The minister made this observation yesterday when speaking to senior journalists and editors at a three-day training session on child rights. The training was organized by an association of journalists for development issues in collaboration with the United Nations Children's Fund (UNICEF).
She said Zanzibar cannot meet the Sustainable Development Goals (SDGs) if the current trend of child abuse will be left unattended.
Riziki Pembe said that despite imposing laws prescribing harsh penalties for perpetrators, child abuse cases have been increasing on a daily basis and worse still those cases are mainly acts by close relatives.
“Violence is a daily reality for significant numbers of women and children in Zanzibar. The immediate and long term social, health and economic consequences of violence against women and children represent a key challenge to national development,” she said, appealing to media practitioners to invest heavily in the area and address the challenge.

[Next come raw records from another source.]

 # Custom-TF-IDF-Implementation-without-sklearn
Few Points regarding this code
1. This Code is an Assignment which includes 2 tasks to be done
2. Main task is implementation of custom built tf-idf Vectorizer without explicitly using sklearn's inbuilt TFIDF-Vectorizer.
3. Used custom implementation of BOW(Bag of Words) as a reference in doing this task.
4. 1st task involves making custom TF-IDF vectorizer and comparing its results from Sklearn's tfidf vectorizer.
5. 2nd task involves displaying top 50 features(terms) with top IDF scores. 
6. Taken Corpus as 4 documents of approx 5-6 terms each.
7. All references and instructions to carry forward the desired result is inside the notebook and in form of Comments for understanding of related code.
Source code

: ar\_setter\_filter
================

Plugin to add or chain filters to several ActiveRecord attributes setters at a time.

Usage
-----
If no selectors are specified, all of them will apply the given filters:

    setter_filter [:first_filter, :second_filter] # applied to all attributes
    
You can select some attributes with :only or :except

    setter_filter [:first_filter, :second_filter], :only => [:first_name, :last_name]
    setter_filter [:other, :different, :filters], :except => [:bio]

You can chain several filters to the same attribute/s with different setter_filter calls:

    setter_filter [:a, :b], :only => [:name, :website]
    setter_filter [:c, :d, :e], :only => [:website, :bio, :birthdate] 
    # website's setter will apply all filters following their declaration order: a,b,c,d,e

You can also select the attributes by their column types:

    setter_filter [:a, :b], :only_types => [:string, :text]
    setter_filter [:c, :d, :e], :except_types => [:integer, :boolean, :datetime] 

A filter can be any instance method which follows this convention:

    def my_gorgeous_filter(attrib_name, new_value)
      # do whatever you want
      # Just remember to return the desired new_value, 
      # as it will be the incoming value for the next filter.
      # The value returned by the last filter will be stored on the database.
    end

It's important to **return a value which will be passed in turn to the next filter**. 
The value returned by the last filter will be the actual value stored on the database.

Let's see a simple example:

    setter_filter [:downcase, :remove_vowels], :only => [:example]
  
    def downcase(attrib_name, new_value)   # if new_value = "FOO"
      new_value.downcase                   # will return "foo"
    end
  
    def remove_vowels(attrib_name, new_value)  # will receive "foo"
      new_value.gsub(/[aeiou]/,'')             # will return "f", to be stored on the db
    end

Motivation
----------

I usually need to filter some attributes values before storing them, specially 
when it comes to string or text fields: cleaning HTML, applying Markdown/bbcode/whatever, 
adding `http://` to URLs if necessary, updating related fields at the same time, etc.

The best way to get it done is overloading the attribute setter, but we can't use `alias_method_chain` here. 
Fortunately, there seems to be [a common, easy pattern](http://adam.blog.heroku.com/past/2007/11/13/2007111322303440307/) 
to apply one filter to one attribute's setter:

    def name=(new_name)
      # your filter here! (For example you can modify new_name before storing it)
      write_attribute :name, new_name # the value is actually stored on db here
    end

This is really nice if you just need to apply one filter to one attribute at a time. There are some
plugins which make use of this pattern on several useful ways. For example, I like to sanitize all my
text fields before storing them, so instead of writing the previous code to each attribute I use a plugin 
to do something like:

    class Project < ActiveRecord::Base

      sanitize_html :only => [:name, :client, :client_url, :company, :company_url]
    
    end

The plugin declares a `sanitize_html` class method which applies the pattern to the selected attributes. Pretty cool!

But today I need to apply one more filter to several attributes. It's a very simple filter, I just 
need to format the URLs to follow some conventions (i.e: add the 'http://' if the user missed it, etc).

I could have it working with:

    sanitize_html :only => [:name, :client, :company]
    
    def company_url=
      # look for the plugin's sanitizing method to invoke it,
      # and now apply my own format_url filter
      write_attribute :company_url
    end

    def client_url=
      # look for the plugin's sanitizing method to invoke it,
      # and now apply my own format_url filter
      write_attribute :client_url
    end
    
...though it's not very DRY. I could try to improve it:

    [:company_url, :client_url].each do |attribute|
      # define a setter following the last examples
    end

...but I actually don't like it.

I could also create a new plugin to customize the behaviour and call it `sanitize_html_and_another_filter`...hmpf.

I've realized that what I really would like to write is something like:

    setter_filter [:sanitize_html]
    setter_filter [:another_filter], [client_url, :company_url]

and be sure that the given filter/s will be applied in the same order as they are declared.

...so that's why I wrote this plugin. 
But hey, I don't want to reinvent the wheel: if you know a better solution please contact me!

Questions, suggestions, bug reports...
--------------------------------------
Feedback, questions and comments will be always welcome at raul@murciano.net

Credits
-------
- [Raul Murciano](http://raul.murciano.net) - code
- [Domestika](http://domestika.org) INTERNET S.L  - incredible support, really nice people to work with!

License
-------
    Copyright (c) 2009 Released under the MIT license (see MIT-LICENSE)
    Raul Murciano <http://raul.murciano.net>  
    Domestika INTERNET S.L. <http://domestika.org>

The minister said that the Zanzibar government was ready to work closely with media practitioners in ending the menace
The UN agency had raised concern over rampant child abuse where child abuse affects two out of three children born in the islands. The UN report says that 6 out 10 boys and 7 out of 10 girls had experienced violence in different forms in the islands.
UNICEF says that child abuse in Zanzibar is connected with abuse and violence against women where one out of nine women experience sexual abuse.
The UNICEF representative in Zanzibar, Maha Damaj said the culture of silence in Zanzibar has been a cause of rising child abuse where parents keep silent when their children fall victim to physical assaults.
She also said that the UN agency was ready to support the implementation of the five- year National Action Plan to end rampant abuse of children and women in the island.
Through support from UN agencies, the Zanzibar government is looking to implement a five-year plan aimed at protecting children in the islands.
The Isles authorities will ensure that women and children are protected from gender and child violence through the program that is expected to cost about US$ 20 million.